On Monday 26 March 2007 13:35, Michael M. wrote:
> On Mon, 2007-03-26 at 15:28 +1200, Chris Bannister wrote:
> > On Thu, Mar 22, 2007 at 05:37:00PM -0700, Michael M. wrote:
> > > All that is to say that Ubuntu serves a purpose, and it's a valuable
> > > one, IMO.  It's not for everybody; nor is Debian, nor any other distro
> > > in particular.  Ubuntu at least provides an experience quite similar to
> > > Debian while doing things that Debian stubbornly refuses to do, like
> > > sticking to a schedule.  On that score, I agree 100% with Ian Murdoch
> > > -- Debian is missing a big opportunity.
> >
> > What schedule.

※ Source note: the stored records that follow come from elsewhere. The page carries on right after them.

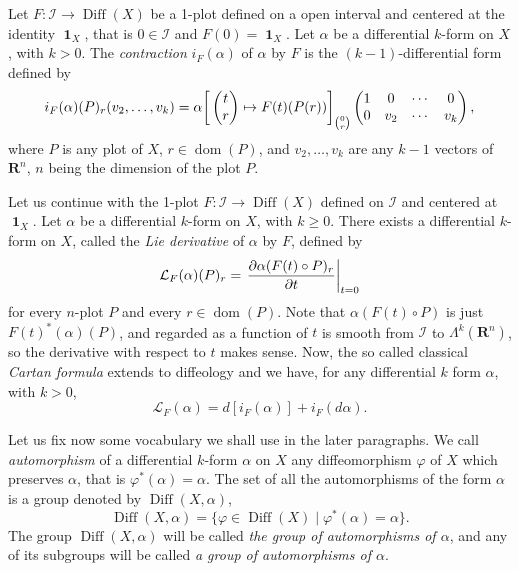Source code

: \documentclass[10pt,reqno,twoside]{amsart}
\newcommand{\mymatrix}[1]{\begin{pmatrix} #1 \end{pmatrix}}
\newcommand{\RR}{\mathbf{R}}
\newcommand{\cI}{\mathcal{I}}
\DeclareMathOperator{\dom}{dom}
\DeclareMathOperator{\id}{\mathbf{1}}
\DeclareMathOperator{\Diff}{Diff}
\newcommand{\DLie}{\mathcal{L}} %
\theoremstyle{plain}
\theoremstyle{definition}
\begin{document}
  Let $F : \cI \to \Diff(X)$ be a 1-plot defined on a open interval and centered at the identity $\id_X$,
  that is $0 \in \cI$ and $F(0) = \id_X$.
  Let $\alpha$ be a differential $k$-form on $X$,
  with $k>0$.
  The {\em contraction} $i_{F}(\alpha)$ of $\alpha$ by $F$ is the $(k-1)$-differential form defined by
  $$
    i_{F}(\alpha)(P)_r(v_2, \ldots, v_{k}) =
    \alpha\bigg[\mymatrix{t \cr r} \mapsto
    F(t)(P(r))\bigg]_{0 \choose r} \mymatrix{1 &
    0 & \cdots & 0 \cr 0 &v_2 & \cdots & v_{k}},
    $$
  where $P$ is any plot of $X$,
  $r \in \dom(P)$,
  and $v_2,\ldots,v_{k}$ are any $k-1$ vectors of $\RR^n$,
  $n$ being the dimension of the plot $P$.
  
  Let us continue with the 1-plot $F : \cI \to \Diff(X)$ defined on $\cI$ and centered at $\id_X$.
  Let $\alpha$ be a differential $k$-form on $X$,
  with $k \geq 0$.
  There exists a differential $k$-form on $X$,
  called the {\em Lie derivative} of $\alpha$ by $F$,
  defined by
  $$
    \DLie_F(\alpha)(P)_r =
    \left.{\partial
    \alpha(F(t) \circ P)_r \over \partial t}\right|_{t=0}
    $$
  for every $n$-plot $P$ and every $r \in \dom(P)$.
  Note that $\alpha(F(t) \circ P)$ is just $F(t)^*(\alpha)(P)$,
  and regarded as a function of $t$ is smooth from $\cI$ to $\Lambda^k(\RR^n)$,
  so the derivative with respect to $t$ makes sense.
  Now,
  the so called classical {\em Cartan formula} extends to diffeology and we have,
  for any differential $k$ form $\alpha$,
  with $k>0$,
  $$
    \DLie_F(\alpha) = d[i_F(\alpha)] + i_F(d\alpha).
    $$
  
  Let us fix now some vocabulary we shall use in the later paragraphs.
  We call {\em automorphism} of a differential $k$-form $\alpha$ on $X$ any diffeomorphism $\varphi$ of $X$ which preserves $\alpha$,
  that is $\varphi^*(\alpha) = \alpha$.
  The set of all the automorphisms of the form $\alpha$ is a group denoted by $\Diff(X,\alpha)$,
  $$
    \Diff(X,\alpha) = \{ \varphi \in \Diff(X) \mid \varphi^*(\alpha) = \alpha \}.
    $$
  The group $\Diff(X,\alpha)$ will be called {\em the group of automorphisms of $\alpha$},
  and any of its subgroups will be called {\em a group of automorphisms of $\alpha$}.
  
\end{document}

There was/is no promised schedule. "Dec 6th 2006" was
> > never an actual release date.
>
> The schedule that the release team puts together.  It contains target
> release dates.  Debian missed its December target for Etch.  It remains
> to be seen whether it will make the new target of 2 April 2007.
>
> Call it what you want:  schedule, timeline, target, whatever.  The point
> is that the Debian Project doesn't value it enough to stick to it.  I
> doubt there's a large software project in existance that hasn't missed
> its targets sometimes -- Ubuntu, Fedora, openSuSE all have had release
> delays in recent memory, and then there's Windows Vista.  But Debian is
> fairly unique in being so cavalier about it.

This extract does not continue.